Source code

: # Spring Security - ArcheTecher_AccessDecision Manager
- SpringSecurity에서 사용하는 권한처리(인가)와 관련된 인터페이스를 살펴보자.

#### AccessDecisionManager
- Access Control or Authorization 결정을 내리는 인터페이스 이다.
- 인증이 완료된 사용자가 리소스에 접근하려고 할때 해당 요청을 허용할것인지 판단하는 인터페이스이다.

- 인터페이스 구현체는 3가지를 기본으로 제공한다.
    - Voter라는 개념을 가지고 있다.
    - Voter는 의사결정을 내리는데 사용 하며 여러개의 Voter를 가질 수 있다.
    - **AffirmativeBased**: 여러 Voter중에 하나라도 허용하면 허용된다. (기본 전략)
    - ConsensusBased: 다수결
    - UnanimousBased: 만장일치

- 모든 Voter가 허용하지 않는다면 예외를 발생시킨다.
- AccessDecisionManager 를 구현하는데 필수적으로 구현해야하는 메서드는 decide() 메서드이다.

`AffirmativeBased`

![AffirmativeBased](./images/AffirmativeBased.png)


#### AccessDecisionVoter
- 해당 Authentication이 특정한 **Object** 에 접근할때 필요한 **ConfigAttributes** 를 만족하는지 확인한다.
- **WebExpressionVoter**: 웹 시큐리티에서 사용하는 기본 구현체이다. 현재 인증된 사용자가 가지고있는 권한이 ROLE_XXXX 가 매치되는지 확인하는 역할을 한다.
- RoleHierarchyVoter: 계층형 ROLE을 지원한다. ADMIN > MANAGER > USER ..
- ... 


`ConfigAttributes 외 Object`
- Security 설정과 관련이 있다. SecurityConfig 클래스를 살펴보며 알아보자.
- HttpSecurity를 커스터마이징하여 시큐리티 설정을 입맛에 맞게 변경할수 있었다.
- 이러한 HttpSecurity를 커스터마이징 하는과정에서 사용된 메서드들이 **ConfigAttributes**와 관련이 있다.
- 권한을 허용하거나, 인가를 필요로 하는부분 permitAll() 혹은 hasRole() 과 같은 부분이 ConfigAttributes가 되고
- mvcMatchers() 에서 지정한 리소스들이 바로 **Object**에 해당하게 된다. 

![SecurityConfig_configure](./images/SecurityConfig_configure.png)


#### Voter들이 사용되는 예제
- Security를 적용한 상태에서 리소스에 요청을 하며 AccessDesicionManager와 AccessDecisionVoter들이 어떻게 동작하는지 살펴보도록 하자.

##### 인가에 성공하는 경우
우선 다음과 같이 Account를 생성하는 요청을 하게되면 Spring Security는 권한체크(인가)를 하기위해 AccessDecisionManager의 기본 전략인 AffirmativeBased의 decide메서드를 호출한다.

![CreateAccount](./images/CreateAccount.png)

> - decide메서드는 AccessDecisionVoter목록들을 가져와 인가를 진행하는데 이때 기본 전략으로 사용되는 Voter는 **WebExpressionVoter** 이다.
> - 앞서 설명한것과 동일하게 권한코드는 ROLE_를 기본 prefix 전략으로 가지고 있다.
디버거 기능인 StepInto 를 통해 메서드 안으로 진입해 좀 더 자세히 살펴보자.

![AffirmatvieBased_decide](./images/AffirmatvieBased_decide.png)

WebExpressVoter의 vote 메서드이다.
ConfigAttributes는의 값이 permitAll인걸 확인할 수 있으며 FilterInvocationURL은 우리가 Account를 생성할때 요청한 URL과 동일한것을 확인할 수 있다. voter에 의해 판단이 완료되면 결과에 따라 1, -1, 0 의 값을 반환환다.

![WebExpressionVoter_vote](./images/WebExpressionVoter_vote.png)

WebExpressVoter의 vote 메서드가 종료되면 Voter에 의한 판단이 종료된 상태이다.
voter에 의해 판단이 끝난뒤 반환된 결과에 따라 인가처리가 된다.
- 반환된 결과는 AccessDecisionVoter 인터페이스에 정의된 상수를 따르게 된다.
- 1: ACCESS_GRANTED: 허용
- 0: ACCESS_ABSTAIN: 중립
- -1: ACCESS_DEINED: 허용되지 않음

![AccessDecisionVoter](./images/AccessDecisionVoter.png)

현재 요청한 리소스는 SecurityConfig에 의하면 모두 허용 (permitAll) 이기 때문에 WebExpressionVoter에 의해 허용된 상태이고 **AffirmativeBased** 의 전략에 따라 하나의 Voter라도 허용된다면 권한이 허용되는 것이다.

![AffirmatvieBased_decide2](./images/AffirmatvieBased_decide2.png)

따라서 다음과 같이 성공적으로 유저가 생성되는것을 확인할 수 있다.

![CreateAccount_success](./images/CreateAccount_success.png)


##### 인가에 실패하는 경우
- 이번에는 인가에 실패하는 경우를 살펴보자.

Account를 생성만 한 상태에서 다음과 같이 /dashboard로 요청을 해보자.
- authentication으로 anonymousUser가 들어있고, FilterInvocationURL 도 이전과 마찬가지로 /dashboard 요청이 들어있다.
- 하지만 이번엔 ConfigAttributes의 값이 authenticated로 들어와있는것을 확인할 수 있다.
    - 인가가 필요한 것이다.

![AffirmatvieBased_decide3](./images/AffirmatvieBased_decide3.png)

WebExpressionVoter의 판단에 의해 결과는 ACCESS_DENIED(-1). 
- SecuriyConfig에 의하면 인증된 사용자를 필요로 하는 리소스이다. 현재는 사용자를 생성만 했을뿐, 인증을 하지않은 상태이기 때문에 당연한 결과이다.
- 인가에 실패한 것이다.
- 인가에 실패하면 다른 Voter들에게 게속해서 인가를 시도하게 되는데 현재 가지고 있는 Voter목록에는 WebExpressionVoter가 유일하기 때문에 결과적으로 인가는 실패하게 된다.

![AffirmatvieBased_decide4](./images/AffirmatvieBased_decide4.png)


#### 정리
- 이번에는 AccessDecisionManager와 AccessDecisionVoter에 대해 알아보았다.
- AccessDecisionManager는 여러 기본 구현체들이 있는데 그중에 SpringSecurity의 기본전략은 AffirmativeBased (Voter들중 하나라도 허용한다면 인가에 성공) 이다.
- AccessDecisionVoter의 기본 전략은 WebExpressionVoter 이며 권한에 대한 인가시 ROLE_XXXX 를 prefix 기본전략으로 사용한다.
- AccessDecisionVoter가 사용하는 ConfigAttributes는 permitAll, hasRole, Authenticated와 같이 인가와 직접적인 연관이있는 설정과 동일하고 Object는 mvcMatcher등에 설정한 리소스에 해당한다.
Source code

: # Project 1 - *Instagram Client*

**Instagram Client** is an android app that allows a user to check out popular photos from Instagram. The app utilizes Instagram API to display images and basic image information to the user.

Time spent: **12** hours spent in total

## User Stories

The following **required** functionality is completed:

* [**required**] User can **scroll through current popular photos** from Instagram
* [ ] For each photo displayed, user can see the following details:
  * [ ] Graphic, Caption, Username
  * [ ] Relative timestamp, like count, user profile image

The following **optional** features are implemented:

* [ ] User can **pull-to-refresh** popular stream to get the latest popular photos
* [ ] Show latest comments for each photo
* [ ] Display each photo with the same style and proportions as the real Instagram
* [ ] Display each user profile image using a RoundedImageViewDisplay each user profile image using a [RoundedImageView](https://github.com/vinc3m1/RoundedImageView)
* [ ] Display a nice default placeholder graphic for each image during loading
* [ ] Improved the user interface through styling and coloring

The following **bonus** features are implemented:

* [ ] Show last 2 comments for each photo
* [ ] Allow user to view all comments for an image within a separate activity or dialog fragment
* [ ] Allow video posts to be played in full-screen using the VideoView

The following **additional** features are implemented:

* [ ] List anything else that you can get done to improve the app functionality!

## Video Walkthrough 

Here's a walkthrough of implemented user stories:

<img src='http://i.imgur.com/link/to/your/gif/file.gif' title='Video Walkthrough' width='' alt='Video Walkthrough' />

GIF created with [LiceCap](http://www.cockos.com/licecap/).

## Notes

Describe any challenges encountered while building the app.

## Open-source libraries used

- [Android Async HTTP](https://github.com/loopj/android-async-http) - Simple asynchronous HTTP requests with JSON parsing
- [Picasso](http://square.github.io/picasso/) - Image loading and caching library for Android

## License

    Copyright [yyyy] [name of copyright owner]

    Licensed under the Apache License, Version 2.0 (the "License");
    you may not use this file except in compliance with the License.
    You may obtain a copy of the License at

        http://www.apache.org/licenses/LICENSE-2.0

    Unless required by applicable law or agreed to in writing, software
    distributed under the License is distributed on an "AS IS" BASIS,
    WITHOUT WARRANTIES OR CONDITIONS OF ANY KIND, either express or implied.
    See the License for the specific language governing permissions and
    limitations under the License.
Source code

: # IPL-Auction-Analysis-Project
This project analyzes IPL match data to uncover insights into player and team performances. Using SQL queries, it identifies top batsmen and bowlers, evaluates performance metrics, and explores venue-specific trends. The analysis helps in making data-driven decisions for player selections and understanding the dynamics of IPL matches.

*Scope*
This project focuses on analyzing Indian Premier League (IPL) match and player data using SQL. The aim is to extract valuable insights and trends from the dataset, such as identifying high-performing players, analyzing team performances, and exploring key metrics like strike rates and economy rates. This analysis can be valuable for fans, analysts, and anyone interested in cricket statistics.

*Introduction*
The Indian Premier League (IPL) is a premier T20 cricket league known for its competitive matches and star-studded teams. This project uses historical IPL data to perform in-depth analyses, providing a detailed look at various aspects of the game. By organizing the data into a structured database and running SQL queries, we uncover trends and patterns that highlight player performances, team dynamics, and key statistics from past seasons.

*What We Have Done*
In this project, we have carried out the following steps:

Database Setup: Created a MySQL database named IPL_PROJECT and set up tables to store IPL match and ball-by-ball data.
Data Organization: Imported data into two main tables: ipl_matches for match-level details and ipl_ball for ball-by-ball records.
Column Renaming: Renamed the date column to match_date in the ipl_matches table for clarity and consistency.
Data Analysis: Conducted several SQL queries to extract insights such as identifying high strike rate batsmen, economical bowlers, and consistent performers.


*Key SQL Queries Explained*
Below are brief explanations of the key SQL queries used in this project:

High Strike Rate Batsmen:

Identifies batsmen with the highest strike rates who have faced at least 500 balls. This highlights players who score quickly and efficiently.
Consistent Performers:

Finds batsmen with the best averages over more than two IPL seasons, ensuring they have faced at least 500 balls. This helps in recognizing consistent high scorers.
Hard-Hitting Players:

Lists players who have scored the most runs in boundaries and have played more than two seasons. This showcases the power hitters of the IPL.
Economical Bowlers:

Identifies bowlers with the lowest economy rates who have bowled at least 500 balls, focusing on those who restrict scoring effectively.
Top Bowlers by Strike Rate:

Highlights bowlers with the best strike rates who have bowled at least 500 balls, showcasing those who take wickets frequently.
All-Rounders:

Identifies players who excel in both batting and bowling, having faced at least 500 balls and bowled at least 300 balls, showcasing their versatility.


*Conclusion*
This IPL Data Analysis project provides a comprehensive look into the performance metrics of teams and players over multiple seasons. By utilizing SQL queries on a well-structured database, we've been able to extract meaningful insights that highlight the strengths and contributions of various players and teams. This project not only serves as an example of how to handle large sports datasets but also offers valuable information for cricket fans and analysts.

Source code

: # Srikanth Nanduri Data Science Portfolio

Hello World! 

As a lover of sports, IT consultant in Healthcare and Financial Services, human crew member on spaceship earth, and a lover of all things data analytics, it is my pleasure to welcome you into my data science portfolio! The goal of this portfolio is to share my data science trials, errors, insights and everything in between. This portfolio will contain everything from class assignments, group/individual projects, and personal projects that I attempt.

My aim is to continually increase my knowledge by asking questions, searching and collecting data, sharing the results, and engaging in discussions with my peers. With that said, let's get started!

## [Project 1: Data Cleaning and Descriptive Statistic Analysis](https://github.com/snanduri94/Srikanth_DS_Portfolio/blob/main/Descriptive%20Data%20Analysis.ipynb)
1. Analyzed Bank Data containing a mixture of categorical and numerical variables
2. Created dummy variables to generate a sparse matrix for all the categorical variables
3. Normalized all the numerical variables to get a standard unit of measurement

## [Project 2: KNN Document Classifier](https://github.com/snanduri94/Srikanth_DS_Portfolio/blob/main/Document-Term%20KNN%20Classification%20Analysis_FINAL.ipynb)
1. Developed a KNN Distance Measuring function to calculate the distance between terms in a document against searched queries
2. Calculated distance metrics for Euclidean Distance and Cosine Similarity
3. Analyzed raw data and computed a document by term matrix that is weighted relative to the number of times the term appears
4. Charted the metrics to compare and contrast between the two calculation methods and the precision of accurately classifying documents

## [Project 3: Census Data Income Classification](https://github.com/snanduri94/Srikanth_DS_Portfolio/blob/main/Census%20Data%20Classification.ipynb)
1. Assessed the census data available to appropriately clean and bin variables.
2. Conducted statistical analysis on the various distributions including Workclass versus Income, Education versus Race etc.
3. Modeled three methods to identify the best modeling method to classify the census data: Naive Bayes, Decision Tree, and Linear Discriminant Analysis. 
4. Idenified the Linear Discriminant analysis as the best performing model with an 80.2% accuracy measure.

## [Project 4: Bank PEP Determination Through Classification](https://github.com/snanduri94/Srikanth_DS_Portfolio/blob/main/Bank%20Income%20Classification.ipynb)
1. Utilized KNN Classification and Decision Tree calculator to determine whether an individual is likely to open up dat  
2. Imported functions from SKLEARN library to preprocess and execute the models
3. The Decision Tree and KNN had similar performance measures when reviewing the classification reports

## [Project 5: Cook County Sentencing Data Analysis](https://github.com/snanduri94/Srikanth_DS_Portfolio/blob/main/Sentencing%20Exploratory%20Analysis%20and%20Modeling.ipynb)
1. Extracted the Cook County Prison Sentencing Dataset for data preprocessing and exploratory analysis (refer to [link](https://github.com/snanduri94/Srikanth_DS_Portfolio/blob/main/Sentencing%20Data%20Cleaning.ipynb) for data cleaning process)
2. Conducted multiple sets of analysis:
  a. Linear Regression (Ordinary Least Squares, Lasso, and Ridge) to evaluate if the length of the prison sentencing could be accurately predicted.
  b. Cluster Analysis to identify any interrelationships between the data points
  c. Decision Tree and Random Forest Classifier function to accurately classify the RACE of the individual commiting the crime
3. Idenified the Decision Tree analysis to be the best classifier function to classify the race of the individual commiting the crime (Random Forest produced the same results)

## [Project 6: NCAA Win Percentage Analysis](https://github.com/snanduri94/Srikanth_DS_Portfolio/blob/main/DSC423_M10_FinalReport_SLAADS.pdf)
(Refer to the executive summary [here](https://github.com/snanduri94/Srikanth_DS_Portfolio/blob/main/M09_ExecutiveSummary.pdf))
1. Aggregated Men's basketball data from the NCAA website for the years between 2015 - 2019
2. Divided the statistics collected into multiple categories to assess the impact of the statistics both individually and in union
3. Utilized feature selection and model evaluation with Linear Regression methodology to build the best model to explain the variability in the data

===

Above are the entries. Copy exactly the part that opens with the line containing "WITHOUT WARRANTIES OR" and closes with the line containing "Database Setup: Created", and no more.

    WITHOUT WARRANTIES OR CONDITIONS OF ANY KIND, either express or implied.
    See the License for the specific language governing permissions and
    limitations under the License.
Source code

: # IPL-Auction-Analysis-Project
This project analyzes IPL match data to uncover insights into player and team performances. Using SQL queries, it identifies top batsmen and bowlers, evaluates performance metrics, and explores venue-specific trends. The analysis helps in making data-driven decisions for player selections and understanding the dynamics of IPL matches.

*Scope*
This project focuses on analyzing Indian Premier League (IPL) match and player data using SQL. The aim is to extract valuable insights and trends from the dataset, such as identifying high-performing players, analyzing team performances, and exploring key metrics like strike rates and economy rates. This analysis can be valuable for fans, analysts, and anyone interested in cricket statistics.

*Introduction*
The Indian Premier League (IPL) is a premier T20 cricket league known for its competitive matches and star-studded teams. This project uses historical IPL data to perform in-depth analyses, providing a detailed look at various aspects of the game. By organizing the data into a structured database and running SQL queries, we uncover trends and patterns that highlight player performances, team dynamics, and key statistics from past seasons.

*What We Have Done*
In this project, we have carried out the following steps:

Database Setup: Created a MySQL database named IPL_PROJECT and set up tables to store IPL match and ball-by-ball data.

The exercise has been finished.